*** Opening of Working data ***
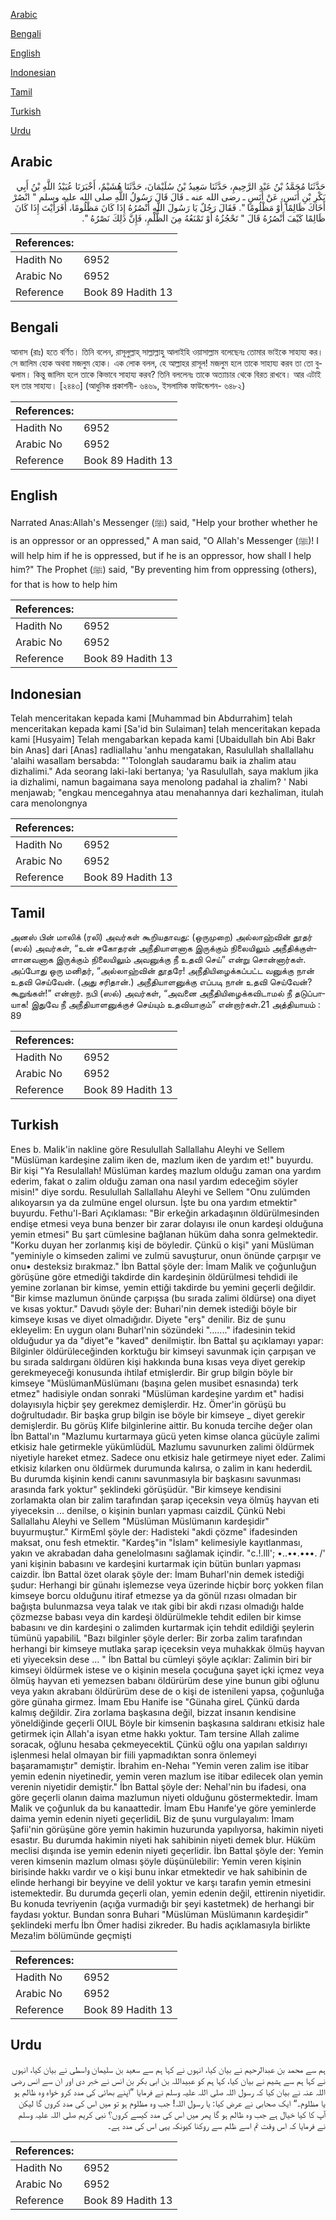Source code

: [Arabic](#arabic)

[Bengali](#bengali)

[English](#english)

[Indonesian](#indonesian)

[Tamil](#tamil)

[Turkish](#turkish)

[Urdu](#urdu)

## Arabic


<div dir="rtl" lang="ar" style={{fontSize:'larger',backgroundColor:'#f8f9fa',padding:20}}>
حَدَّثَنَا مُحَمَّدُ بْنُ عَبْدِ الرَّحِيمِ، حَدَّثَنَا سَعِيدُ بْنُ سُلَيْمَانَ، حَدَّثَنَا هُشَيْمٌ، أَخْبَرَنَا عُبَيْدُ اللَّهِ بْنُ أَبِي بَكْرِ بْنِ أَنَسٍ، عَنْ أَنَسٍ ـ رضى الله عنه ـ قَالَ قَالَ رَسُولُ اللَّهِ صلى الله عليه وسلم ‏"‏ انْصُرْ أَخَاكَ ظَالِمًا أَوْ مَظْلُومًا ‏"‏‏.‏ فَقَالَ رَجُلٌ يَا رَسُولَ اللَّهِ أَنْصُرُهُ إِذَا كَانَ مَظْلُومًا، أَفَرَأَيْتَ إِذَا كَانَ ظَالِمًا كَيْفَ أَنْصُرُهُ قَالَ ‏"‏ تَحْجُزُهُ أَوْ تَمْنَعُهُ مِنَ الظُّلْمِ، فَإِنَّ ذَلِكَ نَصْرُهُ ‏"‏‏.‏
</div>
<div style={{backgroundColor:'#f8f9fa',padding:20, marginBottom: 10}}><table> <thead> <tr> <th>References:</th> <th></th> </tr> </thead> <tbody><tr><td>Hadith No</td><td>6952</td></tr><tr><td>Arabic No</td><td>6952</td></tr><tr><td>Reference</td><td>Book 89 Hadith 13</td></tr></tbody></table></div>

## Bengali


<div dir="ltr" lang="bn" style={{fontSize:'larger',backgroundColor:'#f8f9fa',padding:20}}>
আনাস (রাঃ) হতে বর্ণিত। তিনি বলেন, রাসূলুল্লাহ্ সাল্লাল্লাহু আলাইহি ওয়াসাল্লাম বলেছেনঃ তোমার ভাইকে সাহায্য কর। সে জালিম হোক অথবা মজলুম হোক। এক লোক বলল, হে আল্লাহর রাসূল! মজলুম হলে তাকে সাহায্য করব তা তো বুঝলাম। কিন্তু জালিম হলে তাকে কিভাবে সাহায্য করব? তিনি বললেনঃ তাকে অত্যাচার থেকে বিরত রাখবে। আর এটাই হল তার সাহায্য। [২৪৪৩] (আধুনিক প্রকাশনী- ৬৪৬৯, ইসলামিক ফাউন্ডেশন- ৬৪৮২)
</div>
<div style={{backgroundColor:'#f8f9fa',padding:20, marginBottom: 10}}><table> <thead> <tr> <th>References:</th> <th></th> </tr> </thead> <tbody><tr><td>Hadith No</td><td>6952</td></tr><tr><td>Arabic No</td><td>6952</td></tr><tr><td>Reference</td><td>Book 89 Hadith 13</td></tr></tbody></table></div>

## English


<div dir="ltr" lang="en" style={{fontSize:'larger',backgroundColor:'#f8f9fa',padding:20}}>
Narrated Anas:Allah's Messenger (ﷺ) said, "Help your brother whether he is an oppressor or an oppressed," A man said, "O Allah's Messenger (ﷺ)! I will help him if he is oppressed, but if he is an oppressor, how shall I help him?" The Prophet (ﷺ) said, "By preventing him from oppressing (others), for that is how to help him
</div>
<div style={{backgroundColor:'#f8f9fa',padding:20, marginBottom: 10}}><table> <thead> <tr> <th>References:</th> <th></th> </tr> </thead> <tbody><tr><td>Hadith No</td><td>6952</td></tr><tr><td>Arabic No</td><td>6952</td></tr><tr><td>Reference</td><td>Book 89 Hadith 13</td></tr></tbody></table></div>

## Indonesian


<div dir="ltr" lang="id" style={{fontSize:'larger',backgroundColor:'#f8f9fa',padding:20}}>
Telah menceritakan kepada kami [Muhammad bin Abdurrahim] telah menceritakan kepada kami [Sa'id bin Sulaiman] telah menceritakan kepada kami [Husyaim] Telah mengabarkan kepada kami [Ubaidullah bin Abi Bakr bin Anas] dari [Anas] radliallahu 'anhu mengatakan, Rasulullah shallallahu 'alaihi wasallam bersabda: "'Tolonglah saudaramu baik ia zhalim atau dizhalimi." Ada seorang laki-laki bertanya; 'ya Rasulullah, saya maklum jika ia dizhalimi, namun bagaimana saya menolong padahal ia zhalim? ' Nabi menjawab; "engkau mencegahnya atau menahannya dari kezhaliman, itulah cara menolongnya
</div>
<div style={{backgroundColor:'#f8f9fa',padding:20, marginBottom: 10}}><table> <thead> <tr> <th>References:</th> <th></th> </tr> </thead> <tbody><tr><td>Hadith No</td><td>6952</td></tr><tr><td>Arabic No</td><td>6952</td></tr><tr><td>Reference</td><td>Book 89 Hadith 13</td></tr></tbody></table></div>

## Tamil


<div dir="ltr" lang="ta" style={{fontSize:'larger',backgroundColor:'#f8f9fa',padding:20}}>
அனஸ் பின் மாலிக் (ரலி) அவர்கள் கூறியதாவது: (ஒருமுறை) அல்லாஹ்வின் தூதர் (ஸல்) அவர்கள், “உன் சகோதரன் அநீதியாளனாக இருக்கும் நிலையிலும் அநீதிக்குள்ளானவனாக இருக்கும் நிலையிலும் அவனுக்கு நீ உதவி செய்” என்று சொன்னார்கள். அப்போது ஒரு மனிதர், “அல்லாஹ்வின் தூதரே! அநீதியிழைக்கப்பட்ட வனுக்கு நான் உதவி செய்வேன். (அது சரிதான்.) அநீதியாளனுக்கு எப்படி நான் உதவி செய்வேன்? கூறுங்கள்!” என்றார். நபி (ஸல்) அவர்கள், “அவனை அநீதியிழைக்கவிடாமல் நீ தடுப்பாயாக! இதுவே நீ அநீதியாளனுக்குச் செய்யும் உதவியாகும்” என்றார்கள்.21 அத்தியாயம் : 89
</div>
<div style={{backgroundColor:'#f8f9fa',padding:20, marginBottom: 10}}><table> <thead> <tr> <th>References:</th> <th></th> </tr> </thead> <tbody><tr><td>Hadith No</td><td>6952</td></tr><tr><td>Arabic No</td><td>6952</td></tr><tr><td>Reference</td><td>Book 89 Hadith 13</td></tr></tbody></table></div>

## Turkish


<div dir="ltr" lang="tr" style={{fontSize:'larger',backgroundColor:'#f8f9fa',padding:20}}>
Enes b. Malik'in nakline göre Resulullah Sallallahu Aleyhi ve Sellem "Müslüman kardeşine zalim iken de, mazlum iken de yardım et!" buyurdu. Bir kişi "Ya Resulallah! Müslüman kardeş mazlum olduğu zaman ona yardım ederim, fakat o zalim olduğu zaman ona nasıl yardım edeceğim söyler misin!" diye sordu. Resulullah Sallallahu Aleyhi ve Sellem "Onu zulümden alıkoyarsın ya da zulmüne engel olursun. İşte bu ona yardım etmektir" buyurdu. Fethu'l-Bari Açıklaması: "Bir erkeğin arkadaşının öldürülmesinden endişe etmesi veya buna benzer bir zarar dolayısı ile onun kardeşi olduğuna yemin etmesi" Bu şart cümlesine bağlanan hüküm daha sonra gelmektedir. "Korku duyan her zorlanmış kişi de böyledir. Çünkü o kişi" yani Müslüman "yeminiyle o kimseden zalimi ve zulmü savuşturur, onun önünde çarpışır ve onu• desteksiz bırakmaz." İbn Battal şöyle der: İmam Malik ve çoğunluğun görüşüne göre etmediği takdirde din kardeşinin öldürülmesi tehdidi ile yemine zorlanan bir kimse, yemin ettiği takdirde bu yemini geçerli değildir. "Bir kimse mazlumun önünde çarpışsa (bu sırada zalimi öldürse) ona diyet ve kısas yoktur." Davudı şöyle der: Buhari'nin demek istediği böyle bir kimseye kısas ve diyet olmadığıdır. Diyete "erş" denilir. Biz de şunu ekleyelim: En uygun olanı Buharl'nin sözündeki "......." ifadesinin tekid olduğudur ya da "diyet"e "kaved" denilmiştir. İbn Battal şu açıklamayı yapar: Bilginler öldürüleceğinden korktuğu bir kimseyi savunmak için çarpışan ve bu sırada saldırganı öldüren kişi hakkında buna kısas veya diyet gerekip gerekmeyeceği konusunda ihtilaf etmişlerdir. Bir grup bilgin böyle bir kimseye "MüslümanMüslümanı (başına gelen musibet esnasında) terk etmez" hadisiyle ondan sonraki "Müslüman kardeşine yardım et" hadisi dolayısıyla hiçbir şey gerekmez demişlerdir. Hz. Ömer'in görüşü bu doğrultudadır. Bir başka grup bilgin ise böyle bir kimseye _ diyet gerekir demişlerdir. Bu görüş Klife bilginlerine aittir. Bu konuda tercihe değer olan İbn Battal'ın "Mazlumu kurtarmaya gücü yeten kimse olanca gücüyle zalimi etkisiz hale getirmekle yükümlüdüL Mazlumu savunurken zalimi öldürmek niyetiyle hareket etmez. Sadece onu etkisiz hale getirmeye niyet eder. Zalimi etkisiz kılarken onu öldürmek durumunda kalırsa, o zalim in kanı hederdiL Bu durumda kişinin kendi canını savunmasıyla bir başkasını savunması arasında fark yoktur" şeklindeki görüşüdür. "Bir kimseye kendisini zorlamakta olan bir zalim tarafından şarap içeceksin veya ölmüş hayvan eti yiyeceksin ... denilse, o kişinin bunları yapması caizdiL Çünkü Nebi Sallallahu Aleyhi ve Sellem "Müslüman Müslümanın kardeşidir" buyurmuştur." KirmEml şöyle der: Hadisteki "akdi çözme" ifadesinden maksat, onu fesh etmektir. "Kardeş"in "İslam" kelimesiyle kayıtlanması, yakın ve akrabadan daha genelolmasını sağlamak içindir. "c.!.lll'; •..••.•••. /' yani kişinin babasını ve kardeşini kurtarmak için bütün bunları yapması caizdir. İbn Battal özet olarak şöyle der: İmam Buharl'nin demek istediği şudur: Herhangi bir günahı işlemezse veya üzerinde hiçbir borç yokken filan kimseye borcu olduğunu itiraf etmezse ya da gönül rızası olmadan bir bağışta bulunmazsa veya talak ve ıtak gibi bir akdi rızası olmadığı halde çözmezse babası veya din kardeşi öldürülmekle tehdit edilen bir kimse babasını ve din kardeşini o zalimden kurtarmak için tehdit edildiği şeylerin tümünü yapabiliL "Bazı bilginler şöyle derler: Bir zorba zalim tarafından herhangi bir kimseye mutlaka şarap içeceksin veya muhakkak ölmüş hayvan eti yiyeceksin dese ... " İbn Battal bu cümleyi şöyle açıklar: Zalimin biri bir kimseyi öldürmek istese ve o kişinin mesela çocuğuna şayet içki içmez veya ölmüş hayvan eti yemezsen babanı öldürürüm dese yine bunun gibi oğlunu veya yakın akrabanı öldürürüm dese de o kişi de istenileni yapsa, çoğunluğa göre günaha girmez. İmam Ebu Hanife ise "Günaha gireL Çünkü darda kalmış değildir. Zira zorlama başkasına değil, bizzat insanın kendisine yöneldiğinde geçerli OIUL Böyle bir kimsenin başkasına saldıranı etkisiz hale getirmek için Allah'a isyan etme hakkı yoktur. Tam tersine Allah zalime soracak, oğlunu hesaba çekmeyecektiL Çünkü oğlu ona yapılan saldırıyı işlenmesi helal olmayan bir fiili yapmadıktan sonra önlemeyi başaramamıştır" demiştir. İbrahim en-Nehaı "Yemin veren zalim ise itibar yemin edenin niyetinedir, yemin veren mazlum ise itibar edilecek olan yemin verenin niyetidir demiştir." İbn Battal şöyle der: Nehal'nin bu ifadesi, ona göre geçerli olanın daima mazlumun niyeti olduğunu göstermektedir. İmam Malik ve çoğunluk da bu kanaattedir. İmam Ebu Hanıfe'ye göre yeminlerde daima yemin edenin niyeti geçerlidiL Biz de şunu vurgulayalım: İmam Şafii'nin görüşüne göre yemin hakimin huzurunda yapılıyorsa, hakimin niyeti esastır. Bu durumda hakimin niyeti hak sahibinin niyeti demek blur. Hüküm meclisi dışında ise yemin edenin niyeti geçerlidir. İbn Battal şöyle der: Yemin veren kimsenin mazlum olması şöyle düşünülebilir: Yemin veren kişinin birisinde hakkı vardır ve o kişi bunu inkar etmektedir ve hak sahibinin de elinde herhangi bir beyyine ve delil yoktur ve karşı tarafın yemin etmesini istemektedir. Bu durumda geçerli olan, yemin edenin değil, ettirenin niyetidir. Bu konuda tevriyenin (açığa vurmadığı bir şeyi kastetmek) de herhangi bir faydası yoktur. Bundan sonra Buhari "Müslüman Müslümanın kardeşidir" şeklindeki merfu İbn Ömer hadisi zikreder. Bu hadis açıklamasıyla birlikte Meza!im bölümünde geçmişti
</div>
<div style={{backgroundColor:'#f8f9fa',padding:20, marginBottom: 10}}><table> <thead> <tr> <th>References:</th> <th></th> </tr> </thead> <tbody><tr><td>Hadith No</td><td>6952</td></tr><tr><td>Arabic No</td><td>6952</td></tr><tr><td>Reference</td><td>Book 89 Hadith 13</td></tr></tbody></table></div>

## Urdu


<div dir="rtl" lang="ur" style={{fontSize:'larger',backgroundColor:'#f8f9fa',padding:20}}>
ہم سے محمد بن عبدالرحیم نے بیان کیا، انہوں نے کہا ہم سے سعید بن سلیمان واسطی نے بیان کیا، انہوں نے کہا ہم سے ہشیم نے بیان کیا، کہا ہم کو عبیداللہ بن ابی بکر بن انس نے خبر دی اور ان سے انس رضی اللہ عنہ نے بیان کیا کہ رسول اللہ صلی اللہ علیہ وسلم نے فرمایا ”اپنے بھائی کی مدد کرو خواہ وہ ظالم ہو یا مظلوم۔“ ایک صحابی نے عرض کیا: یا رسول اللہ! جب وہ مظلوم ہو تو میں اس کی مدد کروں گا لیکن آپ کا کیا خیال ہے جب وہ ظالم ہو گا پھر میں اس کی مدد کیسے کروں؟ نبی کریم صلی اللہ علیہ وسلم نے فرمایا کہ اس وقت تم اسے ظلم سے روکنا کیونکہ یہی اس کی مدد ہے۔
</div>
<div style={{backgroundColor:'#f8f9fa',padding:20, marginBottom: 10}}><table> <thead> <tr> <th>References:</th> <th></th> </tr> </thead> <tbody><tr><td>Hadith No</td><td>6952</td></tr><tr><td>Arabic No</td><td>6952</td></tr><tr><td>Reference</td><td>Book 89 Hadith 13</td></tr></tbody></table></div>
*** Close of Working data ***
Please copy every line of the records above in which "fontSize" appears.

<div dir="rtl" lang="ar" style={{fontSize:'larger',backgroundColor:'#f8f9fa',padding:20}}>
<div dir="ltr" lang="bn" style={{fontSize:'larger',backgroundColor:'#f8f9fa',padding:20}}>
<div dir="ltr" lang="en" style={{fontSize:'larger',backgroundColor:'#f8f9fa',padding:20}}>
<div dir="ltr" lang="id" style={{fontSize:'larger',backgroundColor:'#f8f9fa',padding:20}}>
<div dir="ltr" lang="ta" style={{fontSize:'larger',backgroundColor:'#f8f9fa',padding:20}}>
<div dir="ltr" lang="tr" style={{fontSize:'larger',backgroundColor:'#f8f9fa',padding:20}}>
<div dir="rtl" lang="ur" style={{fontSize:'larger',backgroundColor:'#f8f9fa',padding:20}}>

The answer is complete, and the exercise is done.